MLOps is where software engineering meets machine learning. It's the discipline of delivering ML models reliably, repeatedly, and at scale. Without MLOps, every deployment is a one-off miracle. With it, you have a machine — a system that continuously trains, validates, deploys, and monitors models with minimal human intervention.


The MLOps Stack

graph TD
    subgraph "Development"
        A["Experiment Tracking<br/>(MLflow, W&B)"]
        B["Data Versioning<br/>(DVC, lakeFS)"]
        C["Feature Store<br/>(Feast, Tecton)"]
    end
    subgraph "Pipeline Orchestration"
        D["Training Pipeline<br/>(Kubeflow, Airflow)"]
        E["Validation Gate<br/>(performance thresholds)"]
    end
    subgraph "Deployment"
        F["Model Registry<br/>(MLflow, SageMaker)"]
        G["Serving<br/>(Triton, TorchServe)"]
    end
    subgraph "Monitoring"
        H["Data Drift Detection"]
        I["Performance Monitoring"]
        J["Alerting<br/>(PagerDuty, Slack)"]
    end

    A --> D
    B --> D
    C --> D
    D --> E
    E --> |"Pass"| F
    E --> |"Fail"| D
    F --> G
    G --> H
    G --> I
    I --> J
    H --> J
    J --> |"Retrain"| D

Experiment Tracking: The Foundation

Why Spreadsheets Kill ML Projects

Without experiment tracking, teams cannot:

  • Reproduce a model from 3 months ago
  • Compare 50 hyperparameter configurations
  • Roll back to a previous model version
  • Audit which data trained which model

MLflow, Weights & Biases, and Neptune solve this by logging parameters, metrics, artifacts, and code versions for every run.
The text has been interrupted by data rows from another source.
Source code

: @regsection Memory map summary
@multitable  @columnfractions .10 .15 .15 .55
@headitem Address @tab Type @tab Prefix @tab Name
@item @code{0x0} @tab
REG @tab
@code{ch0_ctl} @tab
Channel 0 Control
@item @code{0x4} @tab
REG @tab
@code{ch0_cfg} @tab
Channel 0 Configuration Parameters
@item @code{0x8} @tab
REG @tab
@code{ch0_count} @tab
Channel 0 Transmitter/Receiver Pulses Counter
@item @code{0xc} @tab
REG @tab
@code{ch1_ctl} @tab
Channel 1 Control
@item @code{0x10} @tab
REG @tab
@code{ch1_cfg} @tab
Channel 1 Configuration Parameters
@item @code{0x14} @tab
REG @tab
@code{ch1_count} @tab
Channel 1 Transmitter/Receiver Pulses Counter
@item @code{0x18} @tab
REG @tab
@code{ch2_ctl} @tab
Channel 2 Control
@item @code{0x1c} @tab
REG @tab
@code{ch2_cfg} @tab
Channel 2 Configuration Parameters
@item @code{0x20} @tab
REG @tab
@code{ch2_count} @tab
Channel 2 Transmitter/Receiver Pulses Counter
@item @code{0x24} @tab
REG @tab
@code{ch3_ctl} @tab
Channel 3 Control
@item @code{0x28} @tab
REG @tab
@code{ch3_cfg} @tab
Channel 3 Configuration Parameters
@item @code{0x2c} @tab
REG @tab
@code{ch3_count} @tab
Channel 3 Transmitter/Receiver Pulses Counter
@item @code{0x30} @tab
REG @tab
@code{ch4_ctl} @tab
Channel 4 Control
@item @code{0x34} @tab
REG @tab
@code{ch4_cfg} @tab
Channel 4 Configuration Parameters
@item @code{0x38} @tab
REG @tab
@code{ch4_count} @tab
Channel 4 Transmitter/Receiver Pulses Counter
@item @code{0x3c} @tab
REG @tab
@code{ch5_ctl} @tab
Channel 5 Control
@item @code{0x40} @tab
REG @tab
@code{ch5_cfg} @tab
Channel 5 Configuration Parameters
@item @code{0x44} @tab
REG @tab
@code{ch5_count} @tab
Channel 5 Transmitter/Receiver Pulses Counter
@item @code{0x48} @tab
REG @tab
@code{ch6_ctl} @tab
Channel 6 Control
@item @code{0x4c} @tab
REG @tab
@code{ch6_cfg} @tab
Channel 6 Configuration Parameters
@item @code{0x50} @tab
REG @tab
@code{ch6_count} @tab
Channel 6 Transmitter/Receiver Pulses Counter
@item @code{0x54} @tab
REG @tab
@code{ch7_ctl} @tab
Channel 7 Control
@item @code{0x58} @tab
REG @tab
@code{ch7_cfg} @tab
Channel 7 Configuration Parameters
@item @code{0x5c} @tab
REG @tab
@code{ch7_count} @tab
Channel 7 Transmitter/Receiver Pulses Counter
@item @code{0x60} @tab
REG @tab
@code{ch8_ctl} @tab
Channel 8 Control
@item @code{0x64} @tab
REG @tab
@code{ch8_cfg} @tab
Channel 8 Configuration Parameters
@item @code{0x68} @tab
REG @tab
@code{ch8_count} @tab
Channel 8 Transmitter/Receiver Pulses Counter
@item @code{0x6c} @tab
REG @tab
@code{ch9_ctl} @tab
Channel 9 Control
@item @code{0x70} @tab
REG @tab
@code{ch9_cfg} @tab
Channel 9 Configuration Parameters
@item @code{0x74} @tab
🚀 Lab: MLflow Experiment Tracking
import mlflow
import mlflow.sklearn
from sklearn.ensemble import RandomForestClassifier
from sklearn.datasets import load_iris
from sklearn.model_selection import train_test_split
from sklearn.metrics import accuracy_score, f1_score

X, y = load_iris(return_X_y=True)
X_train, X_test, y_train, y_test = train_test_split(X, y, test_size=0.2, random_state=42)

mlflow.set_experiment("iris-classification")

for n_est in [50, 100, 200]:
    for max_depth in [3, 5, None]:
        with mlflow.start_run(run_name=f"rf_n{n_est}_d{max_depth}"):
            mlflow.log_param("n_estimators", n_est)
            mlflow.log_param("max_depth", max_depth)

            model = RandomForestClassifier(n_estimators=n_est, max_depth=max_depth, random_state=42)
            model.fit(X_train, y_train)
            y_pred = model.predict(X_test)

            acc = accuracy_score(y_test, y_pred)
            f1 = f1_score(y_test, y_pred, average='macro')
            mlflow.log_metric("accuracy", acc)
            mlflow.log_metric("f1_macro", f1)
            mlflow.sklearn.log_model(model, "model")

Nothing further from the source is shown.